O meu editor acha que haveria alguma utilidade, para mim como para ele, em explicar por que e como fiz este livro, quais foram o meu objetivo e os meus meios, o meu designio e o meu método. Tal trabalho de crítica teria sem dúvida alguma possibilidade de divertir as mentes amorosas da retórica profunda. Para esses, talvez eu o escreva mais tarde e o faça tirar numa dezena de exemplares. Mas, examinando melhor, não parece evidente que essa seria uma tarefa totalmente supérflua , para uns como para os outros, visto que uns sabem ou adivinham, e os outros jamais compreenderão? Para insuflar no povo a Inteligência de um objeto de arte, tenho um medo muito grande do ridículo, e temeria, nessa matéria, igualar aqueles utopistas que querem, por um decreto, tornar todos os franceses ricos e virtuosos de um só golpe.

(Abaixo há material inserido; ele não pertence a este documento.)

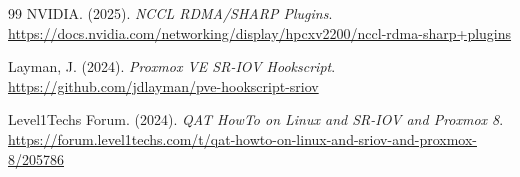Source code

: \documentclass[10pt,letterpaper]{article}
\begin{document}
\begin{thebibliography}{99}
NVIDIA. (2025). \textit{NCCL RDMA/SHARP Plugins}. \url{https://docs.nvidia.com/networking/display/hpcxv2200/nccl-rdma-sharp+plugins}

Layman, J. (2024). \textit{Proxmox VE SR-IOV Hookscript}. \url{https://github.com/jdlayman/pve-hookscript-sriov}

Level1Techs Forum. (2024). \textit{QAT HowTo on Linux and SR-IOV and Proxmox 8}. \url{https://forum.level1techs.com/t/qat-howto-on-linux-and-sriov-and-proxmox-8/205786}

\end{thebibliography}
\end{document}
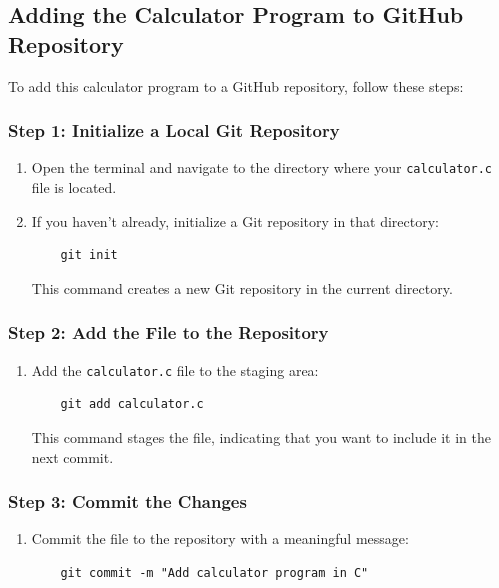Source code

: \documentclass{article}
\begin{document}
\subsection{Adding the Calculator Program to GitHub Repository}
To add this calculator program to a GitHub repository, follow these steps:

\subsubsection{Step 1: Initialize a Local Git Repository}
\begin{enumerate}
    \item Open the terminal and navigate to the directory where your \texttt{calculator.c} file is located.
    \item If you haven't already, initialize a Git repository in that directory:
    \begin{verbatim}
    git init
    \end{verbatim}
    This command creates a new Git repository in the current directory.
\end{enumerate}

\subsubsection{Step 2: Add the File to the Repository}
\begin{enumerate}
    \item Add the \texttt{calculator.c} file to the staging area:
    \begin{verbatim}
    git add calculator.c
    \end{verbatim}
    This command stages the file, indicating that you want to include it in the next commit.
\end{enumerate}

\subsubsection{Step 3: Commit the Changes}
\begin{enumerate}
    \item Commit the file to the repository with a meaningful message:
    \begin{verbatim}
    git commit -m "Add calculator program in C"
    \end{verbatim}
\end{enumerate}
\end{document}
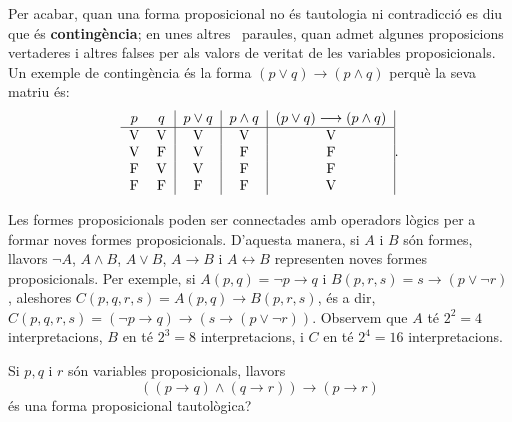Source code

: Per acabar, quan una forma proposicional no és tautologia ni contradicció es diu que és \textbf{contingència}; en unes altres \
paraules, quan admet algunes proposicions vertaderes i altres falses per als
valors de veritat de les variables proposicionals. Un exemple de contingència és la forma $(p\vee q)\longrightarrow(p\wedge q)$ perquè la
seva matriu és:\begin{equation*}
\begin{tabular}{cc|c|c|c|}
$p$ & $q$ & $p\vee q$ & $p\wedge q$ & $(p\vee q)\longrightarrow(p\wedge q)$
\\ \hline
V & V & V & V & V \\
V & F & V & F & F \\
F & V & V & F & F \\
F & F & F & F & V\end{tabular}
\text{.}
\end{equation*}

\bigskip

Les formes proposicionals poden ser connectades amb operadors lògics per
a formar noves formes proposicionals. D'aquesta manera, si $A$ i $B$ són
formes, llavors $\lnot A$, $A\wedge B$, $A\vee B$, $A\longrightarrow B$ i $A\longleftrightarrow B$ representen noves formes proposicionals. Per
exemple, si $A(p,q)=\lnot p\longrightarrow q$ i $B(p,r,s)=s\longrightarrow\left( p\vee\lnot r\right) $, aleshores $C(p,q,r,s)=A(p,q)\longrightarrow
B(p,r,s)$, és a dir, $C(p,q,r,s)=\left( \lnot p\longrightarrow q\right)
\longrightarrow\left( s\longrightarrow\left( p\vee\lnot r\right) \right).$
Observem que $A$ té $2^{2}=4$ interpretacions, $B$ en té $2^{3}=8$
interpretacions, i $C$ en té $2^{4}=16$ interpretacions.

\begin{exemple}
Si $p,q$ i $r$ són variables proposicionals, llavors
\[
\left((p\longrightarrow q)\wedge(q\longrightarrow r)\right)
\longrightarrow(p\longrightarrow r)
\]
és una forma proposicional tautològica?
\end{exemple}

E,além disso, a minha melhor razão, a minha suprema, é que isso me entedia e me desagrada. Acaso se leva a multidão aos ateliês da figurinista e do decorador, ao camarim da atriz? Mostra-se ao público enlouquecido hoje, indiferente amanha, o mecanismo dos efeitos especiais?
Explicam lhe os retoques e as variantes improvisados nos ensaios, e até que dose o instinto e a sinceridade estão mesclados às rubricas e ao charlatanismo indispensável no amálgama da obra? Revelam-the todos os retalhos, os disfarces, as polias, as correntes, os arrependimentos, as provas improvisadas, em suma, todos os horrores que compõem o santuário da arte?
Aliás, esse não é hoje o meu humor. Não tenho desejo nem de demonstrar, nem de causar espanto, nem de divertir, nem de persuadir. Tenho os meus nervos, os meus vapores. Aspiro a um repouso absoluto e a uma noite contínua. Cantor das loucas volúpias do vinho e do ópio,só tenho sede de uma beberagem desconhecida na terra, e que nem a farmacéutica celeste poderia me oferecer; de uma beberagem que não contivesse nem a vitalidade,nem a morte, nem a excitação, nem o nada. Nada saber. nada ensinar, nada querer, nada sentir, dormir e dormir ainda, tal é hoje o meu único voto. Voto infame e nojento, mas sincero.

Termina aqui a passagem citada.